Start of Input data

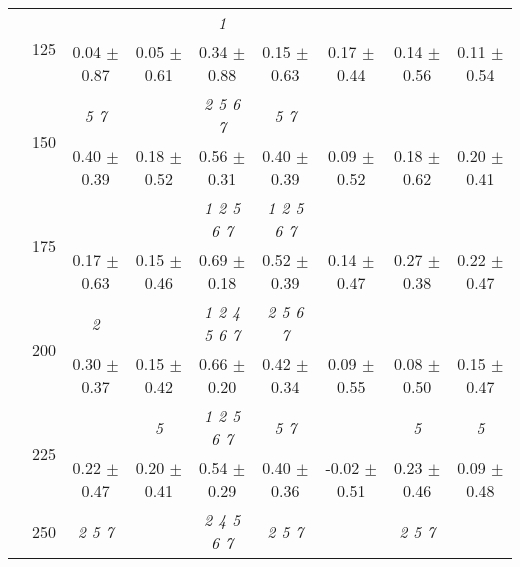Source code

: \begin{table}[h]
{\begin{tabular}{
        ccccccccc}
 & \multirow{2}{*}{125}& \cellcolor[HTML]{EFEFEF} & \cellcolor[HTML]{EFEFEF} & \cellcolor[HTML]{EFEFEF} \textit{ 1 }& \cellcolor[HTML]{EFEFEF} & \cellcolor[HTML]{EFEFEF} & \cellcolor[HTML]{EFEFEF} & \cellcolor[HTML]{EFEFEF}  \\ 
 & & \cellcolor[HTML]{EFEFEF} 0.04 $\pm$ 0.87& \cellcolor[HTML]{EFEFEF} 0.05 $\pm$ 0.61& \cellcolor[HTML]{EFEFEF} 0.34 $\pm$ 0.88& \cellcolor[HTML]{EFEFEF} 0.15 $\pm$ 0.63& \cellcolor[HTML]{EFEFEF} 0.17 $\pm$ 0.44& \cellcolor[HTML]{EFEFEF} 0.14 $\pm$ 0.56& \cellcolor[HTML]{EFEFEF} 0.11 $\pm$ 0.54 \\ 
 & \multirow{2}{*}{150}& \textit{ 5 7 }& & \textit{ 2 5 6 7 }& \textit{ 5 7 }& & &  \\ 
 & & 0.40 $\pm$ 0.39& 0.18 $\pm$ 0.52& 0.56 $\pm$ 0.31& 0.40 $\pm$ 0.39& 0.09 $\pm$ 0.52& 0.18 $\pm$ 0.62& 0.20 $\pm$ 0.41 \\ 
 & \multirow{2}{*}{175}& \cellcolor[HTML]{EFEFEF} & \cellcolor[HTML]{EFEFEF} & \cellcolor[HTML]{EFEFEF} \textit{ 1 2 5 6 7 }& \cellcolor[HTML]{EFEFEF} \textit{ 1 2 5 6 7 }& \cellcolor[HTML]{EFEFEF} & \cellcolor[HTML]{EFEFEF} & \cellcolor[HTML]{EFEFEF}  \\ 
 & & \cellcolor[HTML]{EFEFEF} 0.17 $\pm$ 0.63& \cellcolor[HTML]{EFEFEF} 0.15 $\pm$ 0.46& \cellcolor[HTML]{EFEFEF} 0.69 $\pm$ 0.18& \cellcolor[HTML]{EFEFEF} 0.52 $\pm$ 0.39& \cellcolor[HTML]{EFEFEF} 0.14 $\pm$ 0.47& \cellcolor[HTML]{EFEFEF} 0.27 $\pm$ 0.38& \cellcolor[HTML]{EFEFEF} 0.22 $\pm$ 0.47 \\ 
 & \multirow{2}{*}{200}& \textit{ 2 }& & \textit{ 1 2 4 5 6 7 }& \textit{ 2 5 6 7 }& & &  \\ 
 & & 0.30 $\pm$ 0.37& 0.15 $\pm$ 0.42& 0.66 $\pm$ 0.20& 0.42 $\pm$ 0.34& 0.09 $\pm$ 0.55& 0.08 $\pm$ 0.50& 0.15 $\pm$ 0.47 \\ 
 & \multirow{2}{*}{225}& \cellcolor[HTML]{EFEFEF} & \cellcolor[HTML]{EFEFEF} \textit{ 5 }& \cellcolor[HTML]{EFEFEF} \textit{ 1 2 5 6 7 }& \cellcolor[HTML]{EFEFEF} \textit{ 5 7 }& \cellcolor[HTML]{EFEFEF} & \cellcolor[HTML]{EFEFEF} \textit{ 5 }& \cellcolor[HTML]{EFEFEF} \textit{ 5 } \\ 
 & & \cellcolor[HTML]{EFEFEF} 0.22 $\pm$ 0.47& \cellcolor[HTML]{EFEFEF} 0.20 $\pm$ 0.41& \cellcolor[HTML]{EFEFEF} 0.54 $\pm$ 0.29& \cellcolor[HTML]{EFEFEF} 0.40 $\pm$ 0.36& \cellcolor[HTML]{EFEFEF} -0.02 $\pm$ 0.51& \cellcolor[HTML]{EFEFEF} 0.23 $\pm$ 0.46& \cellcolor[HTML]{EFEFEF} 0.09 $\pm$ 0.48 \\ 
 & \multirow{2}{*}{250}& \textit{ 2 5 7 }& & \textit{ 2 4 5 6 7 }& \textit{ 2 5 7 }& & \textit{ 2 5 7 }&  \\ 

\end{tabular}}
\end{table}
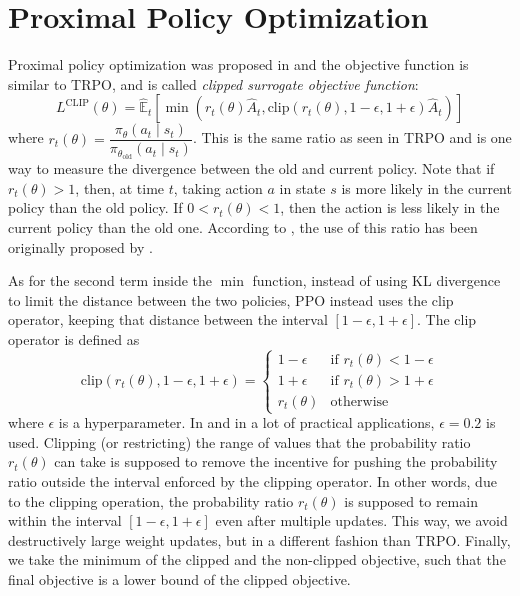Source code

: \section{Proximal Policy Optimization}\label{sec:ppo}
Proximal policy optimization was proposed in \cite{schulman2017proximal} and the objective function is similar to TRPO, and is called \textit{clipped surrogate objective function}:
\begin{equation}
    L^\text{CLIP}(\theta) = \hat{\mathbb{E}}_t\left[\min{\left(r_t(\theta)\hat{A}_t, \text{clip}\left(r_t(\theta), 1- \epsilon, 1+\epsilon\right)\hat{A}_t\right)}\right]
\end{equation}
where $r_t(\theta) = \dfrac{\pi_{\theta}(a_t \mid s_t)}{\pi_{\theta_\text{old}}(a_t \mid s_t)}$. This is the same ratio as seen in TRPO and is one way to measure the divergence between the old and current policy. Note that if $r_t(\theta) > 1$, then, at time $t$, taking action $a$ in state $s$ is more likely in the current policy than the old policy. If $0 < r_t(\theta) < 1$, then the action is less likely in the current policy than the old one. According to \cite{schulman2017proximal}, the use of this ratio has been originally proposed by \cite{Kakade02approximatelyoptimal}. 

As for the second term inside the $\min$ function, instead of using KL divergence to limit the distance between the two policies, PPO instead uses the clip operator, keeping that distance between the interval $[1-\epsilon, 1+\epsilon]$. The clip operator is defined as
\begin{equation}
    \text{clip}\left(r_t(\theta), 1- \epsilon, 1+\epsilon\right)=
        \begin{cases}
            1 - \epsilon & \text{if } r_t(\theta) < 1-\epsilon\\
            1 + \epsilon & \text{if } r_t(\theta) > 1+\epsilon\\
            r_t(\theta) & \text{otherwise}
        \end{cases}
    \end{equation}
where $\epsilon$ is a hyperparameter. In \cite{schulman2017proximal} and in a lot of practical applications, $\epsilon = 0.2$ is used. Clipping (or restricting) the range of values that the probability ratio $r_t(\theta)$ can take is supposed to remove the incentive for pushing the probability ratio outside the interval enforced by the clipping operator. In other words, due to the clipping operation, the probability ratio $r_t(\theta)$ is supposed to remain within the interval $[1-\epsilon, 1+\epsilon]$ even after multiple updates. This way, we avoid destructively large weight updates, but in a different fashion than TRPO. Finally, we take the minimum of the clipped and the non-clipped objective, such that the final objective is a lower bound of the clipped objective.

End of Input data

• [Task prompt]: Begin at the line that has "1 2 4 5 6 7" in the entries above; stop after the line that has "0.15 $\pm$ 0.47 \\". Transcribe exactly those lines and no others.

• [Written answer]:
 & \multirow{2}{*}{200}& \textit{ 2 }& & \textit{ 1 2 4 5 6 7 }& \textit{ 2 5 6 7 }& & &  \\ 
 & & 0.30 $\pm$ 0.37& 0.15 $\pm$ 0.42& 0.66 $\pm$ 0.20& 0.42 $\pm$ 0.34& 0.09 $\pm$ 0.55& 0.08 $\pm$ 0.50& 0.15 $\pm$ 0.47 \\ 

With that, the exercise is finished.